The freeze plug is a key safety component of the molten salt fast reactor (MSFR), one of six next-generation nuclear reactor technologies being developed under the Generation IV International Forum (GIF). It should be designed to melt if an accident occurs, allowing the MSFR to drain before it incurs structural damage.
Two freeze plug concepts have been considered in recent years, in which the plug is melted either through the decay heat produced in the core, or through heat generated by special heating rings and stored in steel blocks adjacent to the freeze plug. Variations consisting of both a single freeze plug, and multiple smaller plugs contained in a metal plate, have been proposed. This work seeks to evaluate the feasibility of these designs and study how parameters such as the sub-cooling of the plug affect melting times. Additionally, an alternative, wedge-shaped freeze plug design is proposed for increased reliability. 
Simulations performed in COMSOL showed that the decay heat plug melts within 600 s only if placed within 0.01 m of the mixed core flow. Because such a placement makes the plug vulnerable to temperature and velocity fluctuations in the core during regular operation of the reactor, this design is considered unfeasible and is not recommended for further study. On the other hand, melting times under 600 s were possible with the heating ring design for a range of sub-cooling amounts and plug configurations, suggesting that this
design is promising. A thin frozen layer was shown to form on top of the metal grate in the multi-plug configurations, preventing heat transfer through the top of the plate. Although the melting behavior of this layer warrants further investigation, its insulating effect was found to generally cause the single-plug designs to melt faster than the multi-plug designs.
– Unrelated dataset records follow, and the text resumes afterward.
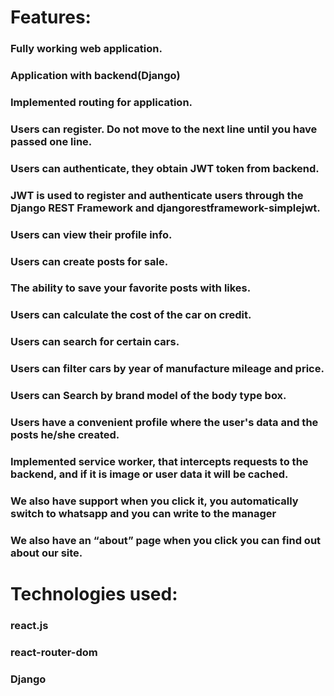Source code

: # Features:
### Fully working web application.
### Application with backend(Django)
### Implemented routing for application.
### Users can register. Do not move to the next line until you have passed one line.
### Users can authenticate, they obtain JWT token from backend.
### JWT is used to register and authenticate users through the Django REST Framework and djangorestframework-simplejwt.
### Users can view their profile info.
### Users can create posts for sale.
### The ability to save your favorite posts with likes.
### Users can calculate the cost of the car on credit.
### Users can search for certain cars.
### Users can filter cars by year of manufacture mileage and price.
### Users can Search by brand model of the body type box.
### Users have a сonvenient profile where the user's data and the posts he/she created.
### Implemented service worker, that intercepts requests to the backend, and if it is image or user data it will be cached.
### We also have support when you click it, you automatically switch to whatsapp and you can write to the manager
### We also have an “about” page when you click you can find out about our site.


# Technologies used:
### react.js
### react-router-dom
### Django
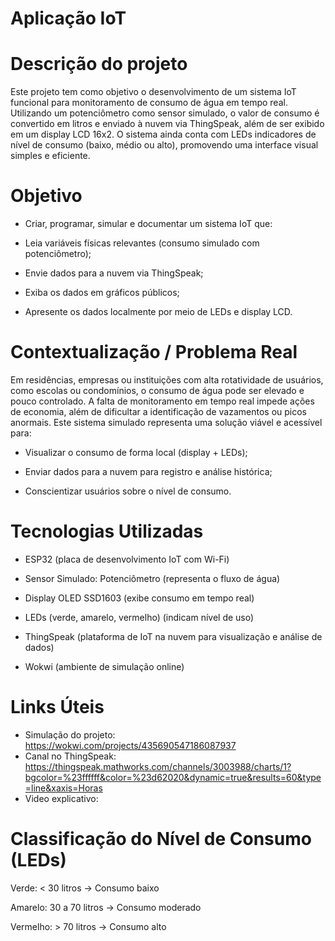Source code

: # Aplicação IoT

# Descrição do projeto
Este projeto tem como objetivo o desenvolvimento de um sistema IoT funcional para monitoramento de consumo de água em tempo real. Utilizando um potenciômetro como sensor simulado, o valor de consumo é convertido em litros e enviado à nuvem via ThingSpeak, além de ser exibido em um display LCD 16x2. O sistema ainda conta com LEDs indicadores de nível de consumo (baixo, médio ou alto), promovendo uma interface visual simples e eficiente.


# Objetivo 
- Criar, programar, simular e documentar um sistema IoT que:

- Leia variáveis físicas relevantes (consumo simulado com potenciômetro);

- Envie dados para a nuvem via ThingSpeak;

- Exiba os dados em gráficos públicos;

- Apresente os dados localmente por meio de LEDs e display LCD.


# Contextualização / Problema Real
Em residências, empresas ou instituições com alta rotatividade de usuários, como escolas ou condomínios, o consumo de água pode ser elevado e pouco controlado. A falta de monitoramento em tempo real impede ações de economia, além de dificultar a identificação de vazamentos ou picos anormais. 
Este sistema simulado representa uma solução viável e acessível para:

- Visualizar o consumo de forma local (display + LEDs);

- Enviar dados para a nuvem para registro e análise histórica;

- Conscientizar usuários sobre o nível de consumo.

# Tecnologias Utilizadas
- ESP32 (placa de desenvolvimento IoT com Wi-Fi)

- Sensor Simulado: Potenciômetro (representa o fluxo de água)

- Display OLED SSD1603 (exibe consumo em tempo real)

- LEDs (verde, amarelo, vermelho) (indicam nível de uso)

- ThingSpeak (plataforma de IoT na nuvem para visualização e análise de dados)

- Wokwi (ambiente de simulação online)

# Links Úteis

- Simulação do projeto: https://wokwi.com/projects/435690547186087937
- Canal no ThingSpeak: https://thingspeak.mathworks.com/channels/3003988/charts/1?bgcolor=%23ffffff&color=%23d62020&dynamic=true&results=60&type=line&xaxis=Horas
- Video explicativo:  

# Classificação do Nível de Consumo (LEDs)
Verde: < 30 litros → Consumo baixo

Amarelo: 30 a 70 litros → Consumo moderado

Vermelho: > 70 litros → Consumo alto



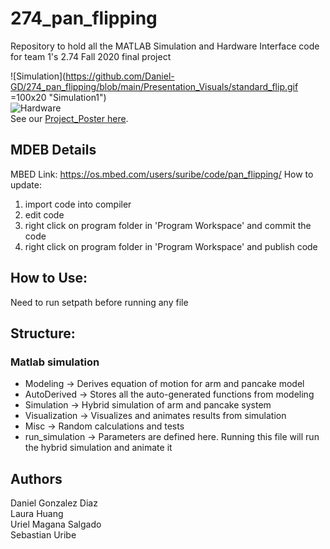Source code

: # 274_pan_flipping
Repository to hold all the MATLAB Simulation and Hardware Interface code for team 1's 2.74 Fall 2020 final project  
  
![Simulation](https://github.com/Daniel-GD/274_pan_flipping/blob/main/Presentation_Visuals/standard_flip.gif =100x20 "Simulation1")  <br/>
![Hardware](https://github.com/Daniel-GD/274_pan_flipping/blob/main/Presentation_Visuals/hardware_flip1.gif "Hardware1") <br/>
See our [Project_Poster here](https://github.com/Daniel-GD/274_pan_flipping/blob/main/Presentation_Visuals/team1_poster.pdf).
  
## MDEB Details ##
MBED Link: https://os.mbed.com/users/suribe/code/pan_flipping/
How to update:
1. import code into compiler
2. edit code
3. right click on program folder in 'Program Workspace' and commit the code
4. right click on program folder in 'Program Workspace' and publish code

## How to Use: ##
Need to run setpath before running any file

## Structure: ##
### Matlab simulation ###
* Modeling -> Derives equation of motion for arm and pancake model
* AutoDerived -> Stores all the auto-generated functions from modeling
* Simulation -> Hybrid simulation of arm and pancake system
* Visualization -> Visualizes and animates results from simulation
* Misc -> Random calculations and tests
* run_simulation -> Parameters are defined here. Running this file will run the hybrid simulation and animate it

 ## Authors ##
 Daniel Gonzalez Diaz  
 Laura Huang  
 Uriel Magana Salgado  
 Sebastian Uribe  
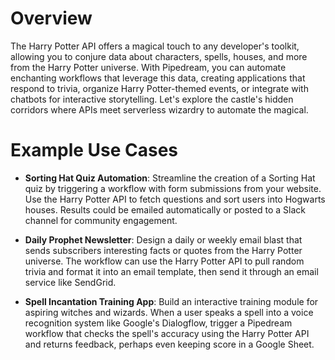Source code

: # Overview

The Harry Potter API offers a magical touch to any developer's toolkit, allowing you to conjure data about characters, spells, houses, and more from the Harry Potter universe. With Pipedream, you can automate enchanting workflows that leverage this data, creating applications that respond to trivia, organize Harry Potter-themed events, or integrate with chatbots for interactive storytelling. Let's explore the castle's hidden corridors where APIs meet serverless wizardry to automate the magical.

# Example Use Cases

- **Sorting Hat Quiz Automation**: Streamline the creation of a Sorting Hat quiz by triggering a workflow with form submissions from your website. Use the Harry Potter API to fetch questions and sort users into Hogwarts houses. Results could be emailed automatically or posted to a Slack channel for community engagement.

- **Daily Prophet Newsletter**: Design a daily or weekly email blast that sends subscribers interesting facts or quotes from the Harry Potter universe. The workflow can use the Harry Potter API to pull random trivia and format it into an email template, then send it through an email service like SendGrid.

- **Spell Incantation Training App**: Build an interactive training module for aspiring witches and wizards. When a user speaks a spell into a voice recognition system like Google's Dialogflow, trigger a Pipedream workflow that checks the spell's accuracy using the Harry Potter API and returns feedback, perhaps even keeping score in a Google Sheet.
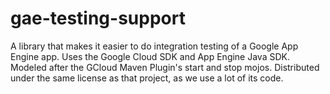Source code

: gae-testing-support
===================

A library that makes it easier to do integration testing of a Google App
Engine app. Uses the Google Cloud SDK and App Engine Java SDK. Modeled after
the GCloud Maven Plugin's start and stop mojos. Distributed under the same
license as that project, as we use a lot of its code.


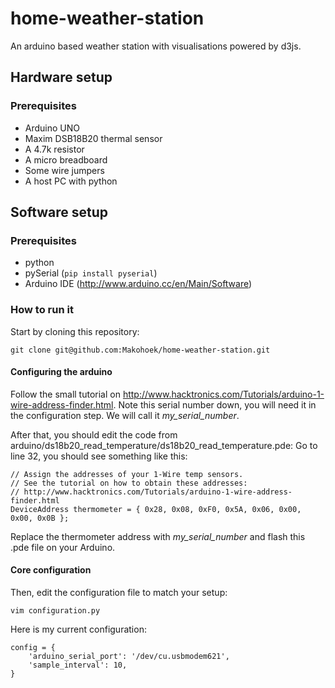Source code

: home-weather-station
====================

An arduino based weather station with visualisations powered by d3js.

Hardware setup
--------------
### Prerequisites
* Arduino UNO
* Maxim DSB18B20 thermal sensor
* A 4.7k resistor
* A micro breadboard
* Some wire jumpers
* A host PC with python

Software setup
--------------
### Prerequisites
* python
* pySerial (`pip install pyserial`)
* Arduino IDE (http://www.arduino.cc/en/Main/Software)

### How to run it
Start by cloning this repository:

    git clone git@github.com:Makohoek/home-weather-station.git

#### Configuring the arduino
Follow the small tutorial on http://www.hacktronics.com/Tutorials/arduino-1-wire-address-finder.html.
Note this serial number down, you will need it in the configuration step.
We will call it *my_serial_number*.

After that, you should edit the code from arduino/ds18b20_read_temperature/ds18b20_read_temperature.pde:
Go to line 32, you should see something like this:

    // Assign the addresses of your 1-Wire temp sensors.
    // See the tutorial on how to obtain these addresses:
    // http://www.hacktronics.com/Tutorials/arduino-1-wire-address-finder.html
    DeviceAddress thermometer = { 0x28, 0x08, 0xF0, 0x5A, 0x06, 0x00, 0x00, 0x0B };

Replace the thermometer address with *my_serial_number* and flash this .pde file on your Arduino.

#### Core configuration
Then, edit the configuration file to match your setup:

    vim configuration.py

Here is my current configuration:

    config = {
        'arduino_serial_port': '/dev/cu.usbmodem621',
        'sample_interval': 10,
    }
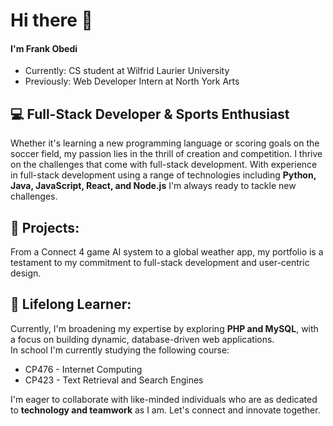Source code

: # Hi there 👋

#### I'm Frank Obedi

- Currently: CS student at Wilfrid Laurier University
- Previously: Web Developer Intern at North York Arts

## 💻 Full-Stack Developer & Sports Enthusiast

Whether it's learning a new programming language or scoring goals on the soccer field, my passion lies in the thrill of creation and competition.
I thrive on the challenges that come with full-stack development. With experience in full-stack development using a range of technologies including **Python, Java, JavaScript, React, and Node.js** I'm always ready to tackle new challenges.

## 🚀 Projects:

From a Connect 4 game AI system to a global weather app, my portfolio is a testament to my commitment to full-stack development and user-centric design.

## 🌱 Lifelong Learner:

Currently, I'm broadening my expertise by exploring **PHP and MySQL**, with a focus on building dynamic, database-driven web applications. <br>
In school I'm currently studying the following course:

- CP476 - Internet Computing
- CP423 - Text Retrieval and Search Engines

I'm eager to collaborate with like-minded individuals who are as dedicated to **technology and teamwork** as I am. Let's connect and innovate together.

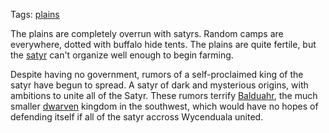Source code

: Tags: [plains](Plains)

The plains are completely overrun with satyrs. Random camps are everywhere, dotted with buffalo hide tents. The plains are quite fertile, but the [satyr](Satyr) can't organize well enough to begin farming.

Despite having no government, rumors of a self-proclaimed king of the satyr have begun to spread. A satyr of dark and mysterious origins, with ambitions to unite all of the Satyr. These rumors terrify [Balduahr](Balduahr), the much smaller [dwarven](Dwarves) kingdom in the southwest, which would have no hopes of defending itself if all of the satyr accross Wycenduala united.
A simplified, isothermal model of the wedge-shaped plug was simulated using the enthalpy-porosity approach to account for convection. To model the sinking of the wedge, an extended Darcy term approach was developed based on an analytical solution which was validated experimentally, with good agreement. This model shows that melting of the wedge is unsteady, and that melting times depend linearly on the wedge angle and sub-cooling. Unfortunately, melting times of the wedge plug could not be estimated with realistic, non-isothermal, time-dependent boundary conditions. For future study, a customizable numerical solver such as OpenFOAM is recommended, which would allow the sinking of the solid phase to be modeled more robustly through an immersed boundary method.